С чем это связано? Наверное, с тем, что Игры, вытеснив собой семинар и теоретическую работу, не способствовали тому, чтобы в игровой период ММК задачи и цели ставились методологами исходя из самой теоретической идеальной деятельности самой методологии. Задачи и цели брались либо из предшествующего периода 60-70-х годов, когда в какой-нибудь статье Генисаретского, Лефевра или других, тех, кто выступал в качестве героев и образцов для нашей генерации, находилась какая-то проблема или какая-то заморочка, потом эта заморочка превращалась в тему для Игры или, по крайней мере, какого-то разворота из Игр. Это один источник задач. А второй источник задач – вообще относительного характера: то, что подворачивается в социокультурной ситуации – перестроечные какие-то темы, перестроечные идеологические сбрасывания, за которые хватались и формулировали задачи и цели для как бы методологической работы.

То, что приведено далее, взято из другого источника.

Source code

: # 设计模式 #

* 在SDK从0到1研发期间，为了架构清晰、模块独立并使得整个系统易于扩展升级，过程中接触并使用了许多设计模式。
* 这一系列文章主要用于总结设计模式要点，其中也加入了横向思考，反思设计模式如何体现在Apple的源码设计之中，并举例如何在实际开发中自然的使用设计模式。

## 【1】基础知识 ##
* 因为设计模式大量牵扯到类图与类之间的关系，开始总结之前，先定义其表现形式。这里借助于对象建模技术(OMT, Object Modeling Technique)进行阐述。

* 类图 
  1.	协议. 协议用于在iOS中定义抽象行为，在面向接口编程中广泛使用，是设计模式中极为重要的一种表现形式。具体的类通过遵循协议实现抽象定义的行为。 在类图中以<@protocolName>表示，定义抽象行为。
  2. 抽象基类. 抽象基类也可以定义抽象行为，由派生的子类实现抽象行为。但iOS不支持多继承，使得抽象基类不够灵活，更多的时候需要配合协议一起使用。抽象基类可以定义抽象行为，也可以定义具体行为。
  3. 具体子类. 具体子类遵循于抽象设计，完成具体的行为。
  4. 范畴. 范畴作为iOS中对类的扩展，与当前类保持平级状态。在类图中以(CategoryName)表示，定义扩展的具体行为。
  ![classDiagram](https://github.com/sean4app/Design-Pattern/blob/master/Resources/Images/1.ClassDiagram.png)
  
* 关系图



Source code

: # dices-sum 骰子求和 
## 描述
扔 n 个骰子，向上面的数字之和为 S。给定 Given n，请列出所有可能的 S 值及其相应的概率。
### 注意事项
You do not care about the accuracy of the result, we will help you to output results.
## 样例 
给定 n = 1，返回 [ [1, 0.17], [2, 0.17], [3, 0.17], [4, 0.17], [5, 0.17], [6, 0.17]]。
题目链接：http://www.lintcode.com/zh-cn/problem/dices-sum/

В связи с этим и поколение, или генерация, 80-х годов, не имея собственной теоретической работы, вынуждена была двигаться в доводке, очищении, в каких-то нюансах тех программ идеализации, в онтологемах, которые были заданы предшествующими поколениями. Причем заданы очень интересно – так, что сами авторы или участники тех семинаров, в которых это задавалось, об этом иногда уже и забыли. Если не забыли по факту, то, по крайней мере, утеряли мыслительное, дискуссионное отношение к этому. А мы уже брали это в виде готовых задач и готовых тем и начинали их реализовывать, а реализовывали их, естественно, пытаясь реализовать на себе, на своей генерации. И отсюда вся педагогическая проблематика, опять же антропный, антропологический пласт обсуждения, особенно к концу 80-х годов.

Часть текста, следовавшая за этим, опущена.